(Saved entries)
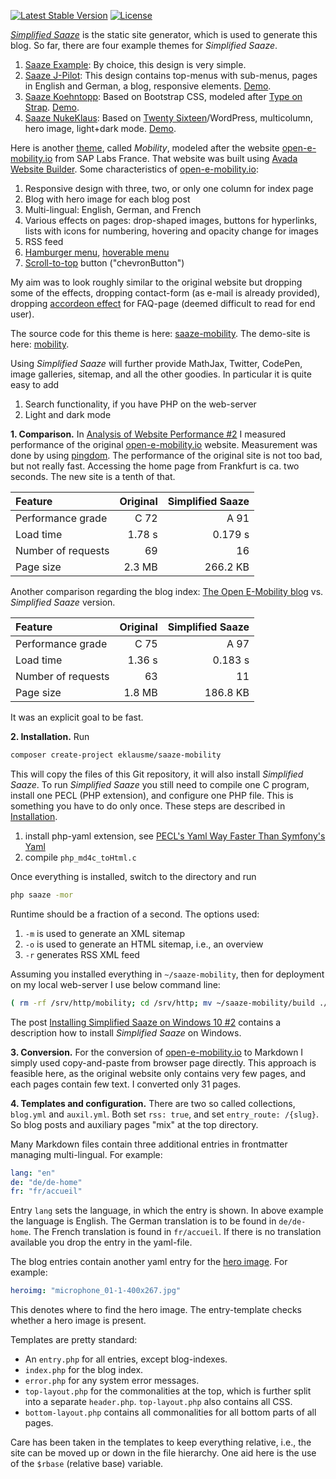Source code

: <p>
<a href="https://packagist.org/packages/eklausme/saaze-mobility"><img src="https://img.shields.io/packagist/v/eklausme/saaze-mobility" alt="Latest Stable Version"></a>
<a href="https://packagist.org/packages/eklausme/saaze-mobility"><img src="https://img.shields.io/packagist/l/eklausme/saaze-mobility" alt="License"></a>
</p>


[_Simplified Saaze_](https://eklausmeier.goip.de/blog/2021/10-31-simplified-saaze) is the static site generator, which is used to generate this blog. So far, there are four example themes for _Simplified Saaze_.
1. [Saaze Example](https://github.com/eklausme/saaze-example): By choice, this design is very simple.
2. [Saaze J-Pilot](https://github.com/eklausme/saaze-jpilot): This design contains top-menus with sub-menus, pages in English and German, a blog, responsive elements. [Demo](https://eklausmeier.goip.de/jpilot).
3. [Saaze Koehntopp](https://github.com/eklausme/saaze-koehntopp): Based on Bootstrap CSS, modeled after [Type on Strap](https://github.com/sylhare/Type-on-Strap). [Demo](https://eklausmeier.goip.de/koehntopp).
4. [Saaze NukeKlaus](https://github.com/eklausme/saaze-nukeklaus): Based on [Twenty Sixteen](https://wordpress.org/themes/twentysixteen)/WordPress, multicolumn, hero image, light+dark mode. [Demo](https://eklausmeier.goip.de/nukeklaus).


Here is another [theme](https://github.com/eklausme/saaze-mobility), called _Mobility_, modeled after the website [open-e-mobility.io](http://open-e-mobility.io) from SAP Labs France. That website was built using [Avada Website Builder](https://avada.theme-fusion.com). Some characteristics of [open-e-mobility.io](http://open-e-mobility.io):
1. Responsive design with three, two, or only one column for index page
2. Blog with hero image for each blog post
3. Multi-lingual: English, German, and French
4. Various effects on pages: drop-shaped images, buttons for hyperlinks, lists with icons for numbering, hovering and opacity change for images
5. RSS feed
6. [Hamburger menu](https://code-boxx.com/simple-responsive-pure-css-hamburger-menu), [hoverable menu](https://www.w3schools.com/howto/howto_css_dropdown.asp)
7. [Scroll-to-top](https://www.w3schools.com/howto/howto_js_scroll_to_top.asp) button ("chevronButton")

My aim was to look roughly similar to the original website but dropping some of the effects, dropping contact-form (as e-mail is already provided), dropping [accordeon effect](https://www.w3schools.com/howto/howto_js_accordion.asp) for FAQ-page (deemed difficult to read for end user).

The source code for this theme is here: [saaze-mobility](https://github.com/eklausme/saaze-mobility). The demo-site is here: [mobility](https://eklausmeier.goip.de/mobility).

Using _Simplified Saaze_ will further provide MathJax, Twitter, CodePen, image galleries, sitemap, and all the other goodies. In particular it is quite easy to add
1. Search functionality, if you have PHP on the web-server
2. Light and dark mode


__1. Comparison.__ In [Analysis of Website Performance #2](https://eklausmeier.goip.de/blog/2022/12-27-analysis-of-website-performance-p2) I measured performance of the original [open-e-mobility.io](http://open-e-mobility.io) website. Measurement was done by using [pingdom](https://tools.pingdom.com). The performance of the original site is not too bad, but not really fast. Accessing the home page from Frankfurt is ca. two seconds. The new site is a tenth of that.

Feature            | Original | Simplified Saaze
:------------------|---------:|-----------------:
Performance grade  | C 72     | A 91
Load time          | 1.78 s   | 0.179 s
Number of requests | 69       | 16
Page size          | 2.3 MB   | 266.2 KB

Another comparison regarding the blog index: [The Open E-Mobility blog](https://open-e-mobility.io/blog) vs. _Simplified Saaze_ version.

Feature            | Original | Simplified Saaze
:------------------|---------:|-----------------:
Performance grade  | C 75     | A 97
Load time          | 1.36 s   | 0.183 s
Number of requests | 63       | 11
Page size          | 1.8 MB   | 186.8 KB

It was an explicit goal to be fast.


__2. Installation.__ Run
```bash
composer create-project eklausme/saaze-mobility
```
This will copy the files of this Git repository, it will also install _Simplified Saaze_. To run _Simplified Saaze_ you still need to compile one C program, install one PECL (PHP extension), and configure one PHP file. This is something you have to do only once. These steps are described in [Installation](https://eklausmeier.goip.de/blog/2021/10-31-simplified-saaze/#installation).
1. install php-yaml extension, see [PECL's Yaml Way Faster Than Symfony's Yaml](https://eklausmeier.goip.de/blog/2021/10-06-pecls-yaml-way-faster-than-symfonys-yaml)
2. compile `php_md4c_toHtml.c`

Once everything is installed, switch to the directory and run
```bash
php saaze -mor
```
Runtime should be a fraction of a second. The options used:
1. `-m` is used to generate an XML sitemap
2. `-o` is used to generate an HTML sitemap, i.e., an overview
3. `-r` generates RSS XML feed

Assuming you installed everything in `~/saaze-mobility`, then for deployment on my local web-server I use below command line:
```bash
( rm -rf /srv/http/mobility; cd /srv/http; mv ~/saaze-mobility/build ./mobility ; cd mobility; ln -s ~/saaze-mobility/public/img )
```

The post [Installing Simplified Saaze on Windows 10 #2](https://eklausmeier.goip.de/blog/2023/01-31-installing-simplified-saaze-on-windows-10-p2) contains a description how to install _Simplified Saaze_ on Windows.


__3. Conversion.__ For the conversion of [open-e-mobility.io](http://open-e-mobility.io) to Markdown I simply used copy-and-paste from browser page directly. This approach is feasible here, as the original website only contains very few pages, and each pages contain few text. I converted only 31 pages.


__4. Templates and configuration.__ There are two so called collections, `blog.yml` and `auxil.yml`. Both set `rss: true`, and set `entry_route: /{slug}`. So blog posts and auxiliary pages "mix" at the top directory.

Many Markdown files contain three additional entries in frontmatter managing multi-lingual. For example:
```yaml
lang: "en"
de: "de/de-home"
fr: "fr/accueil"
```
Entry `lang` sets the language, in which the entry is shown. In above example the language is English. The German translation is to be found in `de/de-home`. The French translation is found in `fr/accueil`. If there is no translation available you drop the entry in the yaml-file.

The blog entries contain another yaml entry for the [hero image](https://www.w3schools.com/howto/howto_css_hero_image.asp). For example:
```yaml
heroimg: "microphone_01-1-400x267.jpg"
```
This denotes where to find the hero image. The entry-template checks whether a hero image is present.

Templates are pretty standard:
- An `entry.php` for all entries, except blog-indexes.
- `index.php` for the blog index.
- `error.php` for any system error messages.
- `top-layout.php` for the commonalities at the top, which is further split into a separate `header.php`. `top-layout.php` also contains all CSS.
- `bottom-layout.php` contains all commonalities for all bottom parts of all pages.

Care has been taken in the templates to keep everything relative, i.e., the site can be moved up or down in the file hierarchy. One aid here is the use of the `$rbase` (relative base) variable.




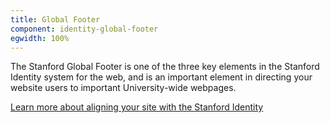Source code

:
 ```yaml
---
title: Global Footer
component: identity-global-footer
egwidth: 100%
---
```

The Stanford Global Footer is one of the three key elements in the Stanford Identity system for the web, and is an important element in directing your website users to important University-wide webpages. 

[Learn more about aligning your site with the Stanford Identity](https://elegant-poitras-87214a.netlify.com/page/brand-design-elements-brand/)
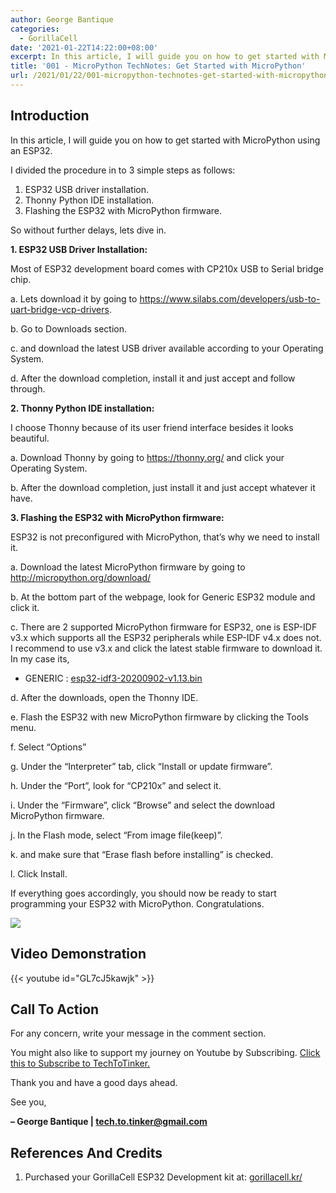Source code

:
 ```yaml
---
author: George Bantique
categories:
  - GorillaCell
date: '2021-01-22T14:22:00+08:00'
excerpt: In this article, I will guide you on how to get started with MicroPython using an ESP32.
title: '001 - MicroPython TechNotes: Get Started with MicroPython'
url: /2021/01/22/001-micropython-technotes-get-started-with-micropython/
---
```


## **Introduction**
In this article, I will guide you on how to get started with MicroPython using an ESP32.

I divided the procedure in to 3 simple steps as follows:

1. ESP32 USB driver installation.
2. Thonny Python IDE installation.
3. Flashing the ESP32 with MicroPython firmware.

So without further delays, lets dive in.

**1. ESP32 USB Driver Installation:**

 Most of ESP32 development board comes with CP210x USB to Serial bridge chip.

 a. Lets download it by going to <https://www.silabs.com/developers/usb-to-uart-bridge-vcp-drivers>.

 b. Go to Downloads section.

 c. and download the latest USB driver available according to your Operating System.

 d. After the download completion, install it and just accept and follow through.

**2. Thonny Python IDE installation:**

 I choose Thonny because of its user friend interface besides it looks beautiful.

 a. Download Thonny by going to <https://thonny.org/> and click your Operating System.

 b. After the download completion, just install it and just accept whatever it have.

**3. Flashing the ESP32 with MicroPython firmware:**

 ESP32 is not preconfigured with MicroPython, that’s why we need to install it.

 a. Download the latest MicroPython firmware by going to <http://micropython.org/download/>

 b. At the bottom part of the webpage, look for Generic ESP32 module and click it.

 c. There are 2 supported MicroPython firmware for ESP32, one is ESP-IDF v3.x which supports all the ESP32 peripherals while ESP-IDF v4.x does not. I recommend to use v3.x and click the latest stable firmware to download it. In my case its,

- GENERIC : [esp32-idf3-20200902-v1.13.bin](http://micropython.org/resources/firmware/esp32-idf3-20200902-v1.13.bin)

 d. After the downloads, open the Thonny IDE.

 e. Flash the ESP32 with new MicroPython firmware by clicking the Tools menu.

 f. Select “Options”

 g. Under the “Interpreter” tab, click “Install or update firmware”.

 h. Under the “Port”, look for “CP210x” and select it.

 i. Under the “Firmware”, click “Browse” and select the download MicroPython firmware.

 j. In the Flash mode, select “From image file(keep)”.

 k. and make sure that “Erase flash before installing” is checked.

 l. Click Install.

If everything goes accordingly, you should now be ready to start programming your ESP32 with MicroPython. Congratulations.

![](https://techtotinker.com/wp-content/uploads/2023/03/001-technotes-firmware-techtotinker.png)


## **Video Demonstration**
{{< youtube id="GL7cJ5kawjk" >}}


## **Call To Action**
For any concern, write your message in the comment section.

You might also like to support my journey on Youtube by Subscribing. [Click this to Subscribe to TechToTinker.](https://www.youtube.com/c/TechToTinker?sub_confirmation=1)

Thank you and have a good days ahead.

See you,

**– George Bantique | tech.to.tinker@gmail.com**

## **References And Credits**
1. Purchased your GorillaCell ESP32 Development kit at: [gorillacell.kr/](http://gorillacell.kr/)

## [Goal of the exercise]
Going back over the entries above, copy word for word every line from the one that has "This will copy" on through the one that has "RSS XML feed".

## [Task response]
This will copy the files of this Git repository, it will also install _Simplified Saaze_. To run _Simplified Saaze_ you still need to compile one C program, install one PECL (PHP extension), and configure one PHP file. This is something you have to do only once. These steps are described in [Installation](https://eklausmeier.goip.de/blog/2021/10-31-simplified-saaze/#installation).
1. install php-yaml extension, see [PECL's Yaml Way Faster Than Symfony's Yaml](https://eklausmeier.goip.de/blog/2021/10-06-pecls-yaml-way-faster-than-symfonys-yaml)
2. compile `php_md4c_toHtml.c`

Once everything is installed, switch to the directory and run
```bash
php saaze -mor
```
Runtime should be a fraction of a second. The options used:
1. `-m` is used to generate an XML sitemap
2. `-o` is used to generate an HTML sitemap, i.e., an overview
3. `-r` generates RSS XML feed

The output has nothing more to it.